What happens if we increase the number of elements per row from 12 to 13

With the unaligned layout, things are much messier. For example, in order to load the first 4 green elements, we must issue 2 loads! One that gets the last blue element + the first 3 green elements, and one that gets the 4th
GPU matrix mul implementation
 GPUS implement matrix mul by partitioning the output matrix into tiles, which are then assigned to thread blocks.
 Tile size, in this guide, usually refers to the dimensions of these tiles. Each thread block computes its output tile by stepping through the K dimension in tiles, loading the required values from the A and B matrices, and multiplying and accumulating them into the output.
 $AB=C$ where the dimensions are $M×K×K×N=M×N$
Quantization
Main idea
Let’s say we have N parallel tasks (which each take a second) and N CPUs.
Q: How long does it perform to take all tasks?
A: 1 second
Q: What about if we have (N+1) parallel tasks, and N CPUs?
A: 2 seconds(!) Now, one CPU must perform two tasks, taking a total of 2 seconds.
Wave quantization
 Wave quantization is the example above, except with CPUs ⇒ SMs and tasks ⇒ thread blocks.
 More details as to what these are in GPU architecture.
 Here the total number of tiles is quantized to the number of multiprocessors on the GPU
Applied example

An NVIDIA A100 GPU has 108 SMs; in the particular case of 256x128 thread block tiles, it can execute one thread block per SM, leading to a wave size of 108 tiles that can execute simultaneously.
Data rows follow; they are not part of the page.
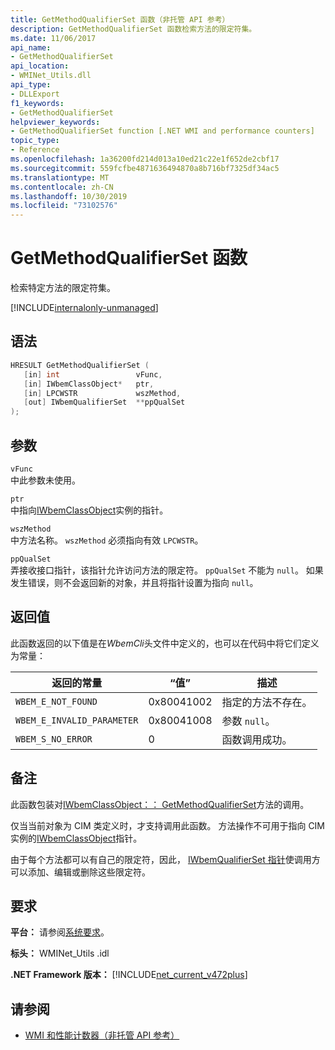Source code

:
 ```yaml
---
title: GetMethodQualifierSet 函数（非托管 API 参考）
description: GetMethodQualifierSet 函数检索方法的限定符集。
ms.date: 11/06/2017
api_name:
- GetMethodQualifierSet
api_location:
- WMINet_Utils.dll
api_type:
- DLLExport
f1_keywords:
- GetMethodQualifierSet
helpviewer_keywords:
- GetMethodQualifierSet function [.NET WMI and performance counters]
topic_type:
- Reference
ms.openlocfilehash: 1a36200fd214d013a10ed21c22e1f652de2cbf17
ms.sourcegitcommit: 559fcfbe4871636494870a8b716bf7325df34ac5
ms.translationtype: MT
ms.contentlocale: zh-CN
ms.lasthandoff: 10/30/2019
ms.locfileid: "73102576"
---
```

# <a name="getmethodqualifierset-function"></a>GetMethodQualifierSet 函数

检索特定方法的限定符集。

[!INCLUDE[internalonly-unmanaged](../../../../includes/internalonly-unmanaged.md)]

## <a name="syntax"></a>语法

```cpp
HRESULT GetMethodQualifierSet (
   [in] int                 vFunc,
   [in] IWbemClassObject*   ptr,
   [in] LPCWSTR             wszMethod,
   [out] IWbemQualifierSet  **ppQualSet
);
```

## <a name="parameters"></a>参数

`vFunc`\
中此参数未使用。

`ptr`\
中指向[IWbemClassObject](/windows/desktop/api/wbemcli/nn-wbemcli-iwbemclassobject)实例的指针。

`wszMethod`\
中方法名称。 `wszMethod` 必须指向有效 `LPCWSTR`。

`ppQualSet`\
弄接收接口指针，该指针允许访问方法的限定符。 `ppQualSet` 不能为 `null`。 如果发生错误，则不会返回新的对象，并且将指针设置为指向 `null`。

## <a name="return-value"></a>返回值

此函数返回的以下值是在*WbemCli*头文件中定义的，也可以在代码中将它们定义为常量：

|返回的常量  |“值”  |描述  |
|---------|---------|---------|
|`WBEM_E_NOT_FOUND` | 0x80041002 | 指定的方法不存在。 |
|`WBEM_E_INVALID_PARAMETER` | 0x80041008 | 参数 `null`。 |
|`WBEM_S_NO_ERROR` | 0 | 函数调用成功。  |

## <a name="remarks"></a>备注

此函数包装对[IWbemClassObject：： GetMethodQualifierSet](/windows/desktop/api/wbemcli/nf-wbemcli-iwbemclassobject-getmethodqualifierset)方法的调用。

仅当当前对象为 CIM 类定义时，才支持调用此函数。 方法操作不可用于指向 CIM 实例的[IWbemClassObject](/windows/desktop/api/wbemcli/nn-wbemcli-iwbemclassobject)指针。

由于每个方法都可以有自己的限定符，因此， [IWbemQualifierSet 指针](/windows/desktop/api/wbemcli/nn-wbemcli-iwbemqualifierset)使调用方可以添加、编辑或删除这些限定符。

## <a name="requirements"></a>要求

**平台：** 请参阅[系统要求](../../get-started/system-requirements.md)。

**标头：** WMINet_Utils .idl

**.NET Framework 版本：** [!INCLUDE[net_current_v472plus](../../../../includes/net-current-v472plus.md)]

## <a name="see-also"></a>请参阅

- [WMI 和性能计数器（非托管 API 参考）](index.md)
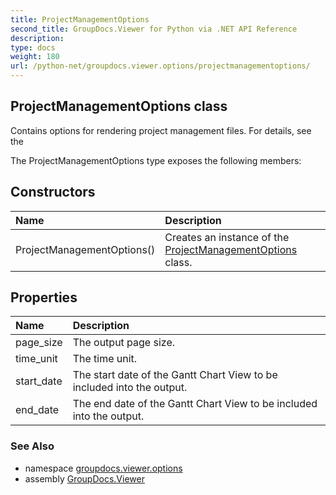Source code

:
 ```yaml
---
title: ProjectManagementOptions
second_title: GroupDocs.Viewer for Python via .NET API Reference
description: 
type: docs
weight: 180
url: /python-net/groupdocs.viewer.options/projectmanagementoptions/
---
```


## ProjectManagementOptions class

Contains options for rendering project management files. For details, see the

The ProjectManagementOptions type exposes the following members:
## Constructors
| Name | Description |
| :- | :- |
|ProjectManagementOptions()|Creates an instance of the [ProjectManagementOptions](/python-net/groupdocs.viewer.options/projectmanagementoptions/) class.|
## Properties
| Name | Description |
| :- | :- |
|page_size|The output page size.|
|time_unit|The time unit.|
|start_date|The start date of the Gantt Chart View to be included into the output.|
|end_date|The end date of the Gantt Chart View to be included into the output.|

### See Also

* namespace [groupdocs.viewer.options](/python-net/groupdocs.viewer.options/)
* assembly [GroupDocs.Viewer](/viewer/python-net/)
Thus, GPU utilization will be highest when the number of tiles is an integer multiple of 108 or just below.
 For square multiplication $AB$ where $A,B$ are $N×N$
 If $N=1792$, our tile grid has dimensions $1792/256=7$ and $1792/128=14$. That gives us 98 tiles. Since an A100 has 108 SMs, that’s still one wave
 If $N=1793$, we get $(7+1)∗(14+1)=120$ tiles, or 2 waves!

As your matrix size increases, the total number of tiles/blocks increases. When this crosses a multiple of the # of SMs, your perf drops since you need to execute an additional “wave”.